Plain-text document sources
————

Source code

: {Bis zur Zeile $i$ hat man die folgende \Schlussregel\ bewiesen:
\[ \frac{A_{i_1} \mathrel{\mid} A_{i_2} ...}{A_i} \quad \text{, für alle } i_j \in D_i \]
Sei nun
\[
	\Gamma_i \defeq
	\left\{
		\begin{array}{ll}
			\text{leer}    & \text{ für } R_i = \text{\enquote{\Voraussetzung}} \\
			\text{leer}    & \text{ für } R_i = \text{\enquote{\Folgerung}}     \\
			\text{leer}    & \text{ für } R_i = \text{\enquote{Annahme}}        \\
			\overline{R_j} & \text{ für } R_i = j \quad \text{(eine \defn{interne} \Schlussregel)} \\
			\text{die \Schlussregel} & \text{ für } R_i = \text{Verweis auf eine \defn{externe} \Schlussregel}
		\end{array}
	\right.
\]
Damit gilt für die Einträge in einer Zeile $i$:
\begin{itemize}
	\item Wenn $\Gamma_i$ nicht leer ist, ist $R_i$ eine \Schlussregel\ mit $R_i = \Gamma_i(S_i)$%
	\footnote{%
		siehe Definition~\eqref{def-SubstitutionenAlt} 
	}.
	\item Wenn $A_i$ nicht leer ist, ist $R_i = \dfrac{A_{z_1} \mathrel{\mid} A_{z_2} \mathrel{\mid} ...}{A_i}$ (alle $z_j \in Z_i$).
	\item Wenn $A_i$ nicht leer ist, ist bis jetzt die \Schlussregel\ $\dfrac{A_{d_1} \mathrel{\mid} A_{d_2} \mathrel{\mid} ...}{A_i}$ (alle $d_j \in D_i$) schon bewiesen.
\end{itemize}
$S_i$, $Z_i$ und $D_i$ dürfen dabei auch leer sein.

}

————

## [PROBLEM TO WORK ON]
Set every record down word for word, omitting none.

## [RESPONSE TO THIS EXERCISE]
Source code

: {Bis zur Zeile $i$ hat man die folgende \Schlussregel\ bewiesen:
\[ \frac{A_{i_1} \mathrel{\mid} A_{i_2} ...}{A_i} \quad \text{, für alle } i_j \in D_i \]
Sei nun
\[
	\Gamma_i \defeq
	\left\{
		\begin{array}{ll}
			\text{leer}    & \text{ für } R_i = \text{\enquote{\Voraussetzung}} \\
			\text{leer}    & \text{ für } R_i = \text{\enquote{\Folgerung}}     \\
			\text{leer}    & \text{ für } R_i = \text{\enquote{Annahme}}        \\
			\overline{R_j} & \text{ für } R_i = j \quad \text{(eine \defn{interne} \Schlussregel)} \\
			\text{die \Schlussregel} & \text{ für } R_i = \text{Verweis auf eine \defn{externe} \Schlussregel}
		\end{array}
	\right.
\]
Damit gilt für die Einträge in einer Zeile $i$:
\begin{itemize}
	\item Wenn $\Gamma_i$ nicht leer ist, ist $R_i$ eine \Schlussregel\ mit $R_i = \Gamma_i(S_i)$%
	\footnote{%
		siehe Definition~\eqref{def-SubstitutionenAlt} 
	}.
	\item Wenn $A_i$ nicht leer ist, ist $R_i = \dfrac{A_{z_1} \mathrel{\mid} A_{z_2} \mathrel{\mid} ...}{A_i}$ (alle $z_j \in Z_i$).
	\item Wenn $A_i$ nicht leer ist, ist bis jetzt die \Schlussregel\ $\dfrac{A_{d_1} \mathrel{\mid} A_{d_2} \mathrel{\mid} ...}{A_i}$ (alle $d_j \in D_i$) schon bewiesen.
\end{itemize}
$S_i$, $Z_i$ und $D_i$ dürfen dabei auch leer sein.

}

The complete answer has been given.